The company had asked for a special emergency permit to transport oil by truck but that was denied by Santa Barbara County. 

Dianne Black with Santa Barbara County Planning and Development says the permit was denied for several reasons. 

"The permit request did not submit adequate evidence that a defined emergency exists either under the California environmental quality act or the land use and development code,” Black said.

Black says the county met with ExxonMobil representatives earlier this week to discuss the process for requesting a non-emergency permit for trucking oil. She says that expedited process would take about 10-months. 

Richard Keil, a spokesperson for ExxonMobil Corporation, says the company is the third largest taxpayer in the county and last year paid about $4.2 million.  

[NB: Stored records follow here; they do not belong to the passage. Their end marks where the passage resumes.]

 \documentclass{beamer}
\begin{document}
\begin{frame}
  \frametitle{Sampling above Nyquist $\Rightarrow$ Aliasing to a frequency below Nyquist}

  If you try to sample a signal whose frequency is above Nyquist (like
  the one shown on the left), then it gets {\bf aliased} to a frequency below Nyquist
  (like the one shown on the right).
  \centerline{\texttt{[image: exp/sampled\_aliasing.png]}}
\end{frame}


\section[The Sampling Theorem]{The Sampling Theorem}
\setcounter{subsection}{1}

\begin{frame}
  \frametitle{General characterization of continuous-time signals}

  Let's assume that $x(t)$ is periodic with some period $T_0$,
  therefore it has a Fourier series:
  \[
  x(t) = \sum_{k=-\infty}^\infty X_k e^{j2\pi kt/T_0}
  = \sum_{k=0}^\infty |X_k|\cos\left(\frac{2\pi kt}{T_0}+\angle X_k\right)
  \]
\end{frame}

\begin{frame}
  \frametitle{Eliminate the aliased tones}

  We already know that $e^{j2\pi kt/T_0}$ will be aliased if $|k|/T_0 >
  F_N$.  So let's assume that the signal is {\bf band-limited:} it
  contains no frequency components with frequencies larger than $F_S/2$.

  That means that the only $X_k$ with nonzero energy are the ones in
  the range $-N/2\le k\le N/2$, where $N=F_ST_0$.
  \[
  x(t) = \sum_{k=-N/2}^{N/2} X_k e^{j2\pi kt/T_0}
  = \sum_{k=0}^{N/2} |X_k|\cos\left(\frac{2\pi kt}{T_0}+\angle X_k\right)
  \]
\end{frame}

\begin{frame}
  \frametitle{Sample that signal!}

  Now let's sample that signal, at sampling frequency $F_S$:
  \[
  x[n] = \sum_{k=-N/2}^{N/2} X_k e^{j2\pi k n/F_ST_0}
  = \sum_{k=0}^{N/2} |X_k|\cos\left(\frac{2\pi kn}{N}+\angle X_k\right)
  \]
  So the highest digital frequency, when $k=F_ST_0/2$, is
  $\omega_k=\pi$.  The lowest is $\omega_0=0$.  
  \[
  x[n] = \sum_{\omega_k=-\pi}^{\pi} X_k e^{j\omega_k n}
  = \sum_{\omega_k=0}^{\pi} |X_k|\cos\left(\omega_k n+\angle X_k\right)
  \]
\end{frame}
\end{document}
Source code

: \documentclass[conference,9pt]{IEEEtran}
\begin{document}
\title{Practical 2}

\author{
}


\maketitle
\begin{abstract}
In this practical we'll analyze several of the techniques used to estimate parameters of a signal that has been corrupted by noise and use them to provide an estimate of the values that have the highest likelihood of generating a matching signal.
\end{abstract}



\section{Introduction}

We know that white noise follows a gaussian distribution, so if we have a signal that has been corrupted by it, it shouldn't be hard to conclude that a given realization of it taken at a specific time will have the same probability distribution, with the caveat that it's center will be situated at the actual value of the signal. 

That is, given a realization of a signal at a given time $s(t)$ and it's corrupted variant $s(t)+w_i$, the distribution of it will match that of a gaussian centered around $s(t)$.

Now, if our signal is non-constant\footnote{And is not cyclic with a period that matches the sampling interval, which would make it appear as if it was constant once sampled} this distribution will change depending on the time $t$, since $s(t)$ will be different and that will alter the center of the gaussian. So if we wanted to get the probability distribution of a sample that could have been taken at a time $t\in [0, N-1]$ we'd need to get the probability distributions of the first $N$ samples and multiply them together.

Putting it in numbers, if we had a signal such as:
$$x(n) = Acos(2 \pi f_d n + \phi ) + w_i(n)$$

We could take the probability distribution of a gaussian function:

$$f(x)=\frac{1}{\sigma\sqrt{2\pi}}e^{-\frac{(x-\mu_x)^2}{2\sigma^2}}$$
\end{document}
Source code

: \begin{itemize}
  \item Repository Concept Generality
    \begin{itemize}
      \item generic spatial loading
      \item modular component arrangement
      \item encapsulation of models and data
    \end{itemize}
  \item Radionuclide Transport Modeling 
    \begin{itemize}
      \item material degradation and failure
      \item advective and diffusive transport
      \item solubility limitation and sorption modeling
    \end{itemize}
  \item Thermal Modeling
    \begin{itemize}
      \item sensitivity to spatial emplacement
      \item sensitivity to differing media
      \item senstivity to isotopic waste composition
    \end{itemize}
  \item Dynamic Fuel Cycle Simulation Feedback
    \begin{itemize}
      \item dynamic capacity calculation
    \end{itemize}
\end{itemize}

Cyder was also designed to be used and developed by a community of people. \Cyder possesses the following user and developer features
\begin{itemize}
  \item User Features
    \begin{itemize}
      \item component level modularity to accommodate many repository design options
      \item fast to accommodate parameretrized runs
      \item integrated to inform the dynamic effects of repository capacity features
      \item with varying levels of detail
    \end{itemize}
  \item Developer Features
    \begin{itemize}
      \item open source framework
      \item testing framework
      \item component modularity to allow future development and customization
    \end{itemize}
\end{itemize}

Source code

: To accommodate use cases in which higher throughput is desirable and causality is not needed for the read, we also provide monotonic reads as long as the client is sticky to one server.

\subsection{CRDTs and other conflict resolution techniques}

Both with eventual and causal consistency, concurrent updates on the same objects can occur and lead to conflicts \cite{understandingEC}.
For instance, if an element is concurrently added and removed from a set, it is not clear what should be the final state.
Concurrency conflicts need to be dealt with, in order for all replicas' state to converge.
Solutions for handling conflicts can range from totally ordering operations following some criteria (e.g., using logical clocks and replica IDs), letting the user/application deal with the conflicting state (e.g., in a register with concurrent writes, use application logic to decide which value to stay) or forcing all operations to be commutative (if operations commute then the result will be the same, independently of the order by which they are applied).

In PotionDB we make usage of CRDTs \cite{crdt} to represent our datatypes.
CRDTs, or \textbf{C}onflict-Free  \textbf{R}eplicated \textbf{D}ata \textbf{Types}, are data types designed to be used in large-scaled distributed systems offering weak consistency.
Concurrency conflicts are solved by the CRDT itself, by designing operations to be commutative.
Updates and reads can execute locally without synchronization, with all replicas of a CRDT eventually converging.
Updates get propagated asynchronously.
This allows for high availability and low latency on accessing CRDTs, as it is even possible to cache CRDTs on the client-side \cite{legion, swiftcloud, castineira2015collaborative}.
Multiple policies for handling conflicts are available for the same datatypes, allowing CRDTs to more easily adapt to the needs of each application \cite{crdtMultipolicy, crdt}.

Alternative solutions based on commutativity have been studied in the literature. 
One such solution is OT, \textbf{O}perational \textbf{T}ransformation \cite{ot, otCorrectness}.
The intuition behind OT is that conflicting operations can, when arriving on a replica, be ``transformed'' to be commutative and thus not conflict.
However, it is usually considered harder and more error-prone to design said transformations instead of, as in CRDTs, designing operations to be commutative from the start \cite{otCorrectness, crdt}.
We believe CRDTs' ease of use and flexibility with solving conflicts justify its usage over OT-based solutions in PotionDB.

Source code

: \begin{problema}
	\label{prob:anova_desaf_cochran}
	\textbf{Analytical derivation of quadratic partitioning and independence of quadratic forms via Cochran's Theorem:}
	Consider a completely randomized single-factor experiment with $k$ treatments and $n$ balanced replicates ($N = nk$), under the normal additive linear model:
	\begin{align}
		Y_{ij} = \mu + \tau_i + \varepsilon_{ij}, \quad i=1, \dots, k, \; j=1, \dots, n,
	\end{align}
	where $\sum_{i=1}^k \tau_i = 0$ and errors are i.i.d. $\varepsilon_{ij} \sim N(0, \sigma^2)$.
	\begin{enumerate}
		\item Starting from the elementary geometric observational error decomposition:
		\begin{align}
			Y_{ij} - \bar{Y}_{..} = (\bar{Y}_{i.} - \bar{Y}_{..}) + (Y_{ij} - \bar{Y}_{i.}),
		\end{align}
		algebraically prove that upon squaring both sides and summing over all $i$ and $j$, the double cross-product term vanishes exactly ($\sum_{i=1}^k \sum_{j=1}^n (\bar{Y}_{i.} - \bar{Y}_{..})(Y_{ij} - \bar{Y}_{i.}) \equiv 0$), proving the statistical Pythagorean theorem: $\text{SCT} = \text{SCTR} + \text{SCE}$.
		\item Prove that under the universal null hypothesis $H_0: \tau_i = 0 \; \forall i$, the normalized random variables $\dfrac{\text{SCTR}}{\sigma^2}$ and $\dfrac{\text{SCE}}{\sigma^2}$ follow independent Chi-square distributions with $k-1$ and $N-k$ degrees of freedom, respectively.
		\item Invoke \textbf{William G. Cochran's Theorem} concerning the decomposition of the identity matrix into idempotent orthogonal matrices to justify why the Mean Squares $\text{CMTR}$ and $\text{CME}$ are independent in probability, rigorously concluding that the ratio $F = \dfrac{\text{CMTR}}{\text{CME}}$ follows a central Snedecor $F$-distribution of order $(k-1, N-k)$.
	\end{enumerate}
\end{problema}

"A lot of that money went to schools in the county and public safety efforts and the fire department,” Keil said. 

“Because of the way our tax agreement with the county is structured when we stop production or have to stop production as we have in this case those payments stop as well."

The county says oil company taxes are based largely on production and ExxonMobil can appeal to have its tax bill lowered.  That process could begin July 2016.

The shutdown may cost about $11 million a year in taxes that ExxonMobil, Veneco and Freeport McMoran pay to the county.

Congresswoman Lois Capps says while this possible revenue loss would be significant there are even greater costs resulting from the pipeline rupture.  

"The resulting spill has cost in excess of $100 million. Already the fisherman have been unable to fish up and down the coast. We’ve had two popular state parks that were closed and they're just now opening this week and these are valuable tourism dollars that were lost.” Capps said. 

The congresswoman says she'd like to see a move away from dependence on fossil fuels and more reliance on renewable energy.